Spot on was Mother Abbess, Darla Wortley. Looking up her bio information in the program during intermission, I found she is a member of the Opera Grand Rapids chorus; her voice was so controlled and stunning, and with a huge range. She blew the house away with her rendition of “Climb Every Mountain.”

Max Detweiler (Andrew Schneider) was hilarious and the children were all good to great. Rolf and Liesl (Joshua Regan and Lydia Blickley) were sweet in their “Sixteen Going on Seventeen” number and had obvious ballet training.  When the children sang together, the harmonies were beautiful and mesmerizing. All in all, the cast was a wonderful ensemble.

The second to the last scene, when the Von Trapp family is performing at the festival while planning their escape, came complete with Nazi banners rolled out and soldiers placed strategically throughout the theatre, including up in the lights (middle section in photo). It was a little eerie.

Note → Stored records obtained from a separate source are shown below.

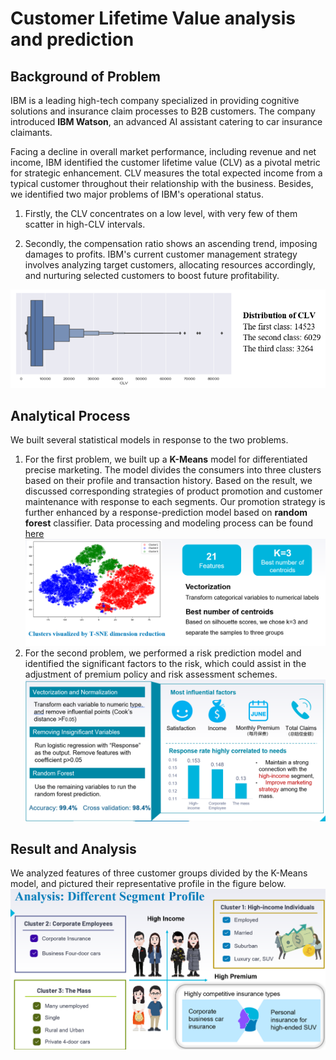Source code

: # Customer Lifetime Value analysis and prediction

## Background of Problem

IBM is a leading high-tech company specialized in providing cognitive solutions and insurance claim processes to B2B customers. The company introduced **IBM Watson**, an advanced AI assistant catering to car insurance claimants.

Facing a decline in overall market performance, including revenue and net income, IBM identified the customer lifetime value (CLV) as a pivotal metric for strategic enhancement. CLV measures the total expected income from a typical customer throughout their relationship with the business. Besides, we identified two major problems of IBM's operational status. 

1. Firstly, the CLV concentrates on a low level, with very few of them scatter in high-CLV intervals. 

2. Secondly, the compensation ratio shows an ascending trend, imposing damages to profits.
IBM's current customer management strategy involves analyzing target customers, allocating resources accordingly, and nurturing selected customers to boost future profitability.

![](https://github.com/rsm-mec014/customer-lifetime-value-analysis-and-prediction/blob/11e666e38f58595fb64b898b1c61615ea992ab8a/figures/Screenshot%202024-02-04%20205323.png)

## Analytical Process

We built several statistical models in response to the two problems. 
1. For the first problem, we built up a **K-Means** model for differentiated precise marketing. The model divides the consumers into three clusters based on their profile and transaction history. Based on the result, we discussed corresponding strategies of product promotion and customer maintenance with response to each segments. Our promotion strategy is further enhanced by a response-prediction model based on **random forest** classifier. Data processing and modeling process can be found [here](https://github.com/rsm-mec014/customer-lifetime-value-analysis-and-prediction/blob/main/kmeans%20copy_all.ipynb)
![K-Means Model](https://github.com/rsm-mec014/customer-lifetime-value-analysis-and-prediction/blob/83355b7c49212788b48c9112a6c8ad32e4686883/figures/Screenshot%202024-02-04%20212410.png)
2. For the second problem, we performed a risk prediction model and identified the significant factors to the risk, which could assist in the adjustment of premium policy and risk assessment schemes.
![Risk Prediction Model](https://github.com/rsm-mec014/customer-lifetime-value-analysis-and-prediction/blob/83355b7c49212788b48c9112a6c8ad32e4686883/figures/Screenshot%202024-02-04%20205524.png)

## Result and Analysis
We analyzed features of three customer groups divided by the K-Means model, and pictured their representative profile in the figure below.
![Customer Profile](https://github.com/rsm-mec014/customer-lifetime-value-analysis-and-prediction/blob/83355b7c49212788b48c9112a6c8ad32e4686883/figures/Screenshot%202024-02-04%20205445.png)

What’s left to say other than either due to the balcony acoustics or the attendees, I heard candy paper rustling and audience whispering the entire time. My seat was a little too far right but all in all, first row balcony is pretty sweet seating. Cheers to live theater!

Friday, November 29, 2013

Wine, Beer & Food Festival - November 21-23, 2013

Friday night was our first foray to the festival and like last year, it was packed. Our first hurdle was getting through the coat check process. Two women were manning the station and were so incredibly slow that it was hilarious. The line snaked across the hall and it seemed like 10 minutes went by between a woman taking our coats and coming back with our tickets.  On Saturday there were additional faster-moving personnel (photo).
But we finally picked up our wine glasses and started working our way through the hall. We had an hour to spend before we would sit down for our reserved Tre Cugini Wine & Food Pairing.
It was time to sit for dinner and after a seating snafu with people who didn't read their ticket time/date quite right, we settled in for a lovely time. The owner introduced the wines and the executive chef, the food.
Our first course was ravioli filled with goat, ricotta, and parmesan cheeses, brushed with butter and sage, served over a light tomato sauce. It was exquisite, and remembering the tomato sauce still makes my mouth water. It was paired with a sparkling Villa Tavernago Ortrugo "Podere Visconti."
The main course was braised wild boar stew in red wine, thyme, and sage, served over polenta, and paired with Grifalco Aglianico del Vulture "Gricos." It was just ok as we preferred the wine and not the slightly gamey stew.
Our last course was dessert, a delicious napoleon puff pastry layered with whipped cream and fresh Michigan strawberries (we all laughed at the "fresh Michigan" strawberries at this time of year :-) ) It was lovely to behold and was paired with a dessert wine, Merk Verduzzo (2008 Venezia-Giulia, Friuli).
When we originally parked, we discovered we could park in the city reserved spots, and when I returned on Saturday, I did the same thing.
There was an entire Beer Loft to discover ~
 What is PBR doing here?
Other miscellaneous food and beverage photos ~
Finally the miscellaneous vendors hawking their wares ~
I should have moved this blanked-faced model slightly to the left to fill the sleeve :-)
Cheers to this festival and to great eating and drinking in Grand Rapids!!

Monday, August 26, 2013

Lyle Lovett at Meijer Gardens - 8/24/13

The best and the worst of the evening ~
Lyle and his very large band were professional and impressive. The band walked out and started at 7:05 (we could hear them warming up as we waited in the huge line at 6pm). Lyle joined them five minutes later and they performed together starting at 7:10 and didn't stop until 9:44pm.
They were all in black suits and ties, that stayed on all night, and were extraordinary musicians. Lyle introduced a couple of them but didn't engage verbally with the audience until 35 minutes of great music had passed. He first introduced every musician and then admired the headware of the audience, commenting on the University of Michigan/Michigan State fans, and then telling the ladies that the Kentucky Derby had nothing on them :-)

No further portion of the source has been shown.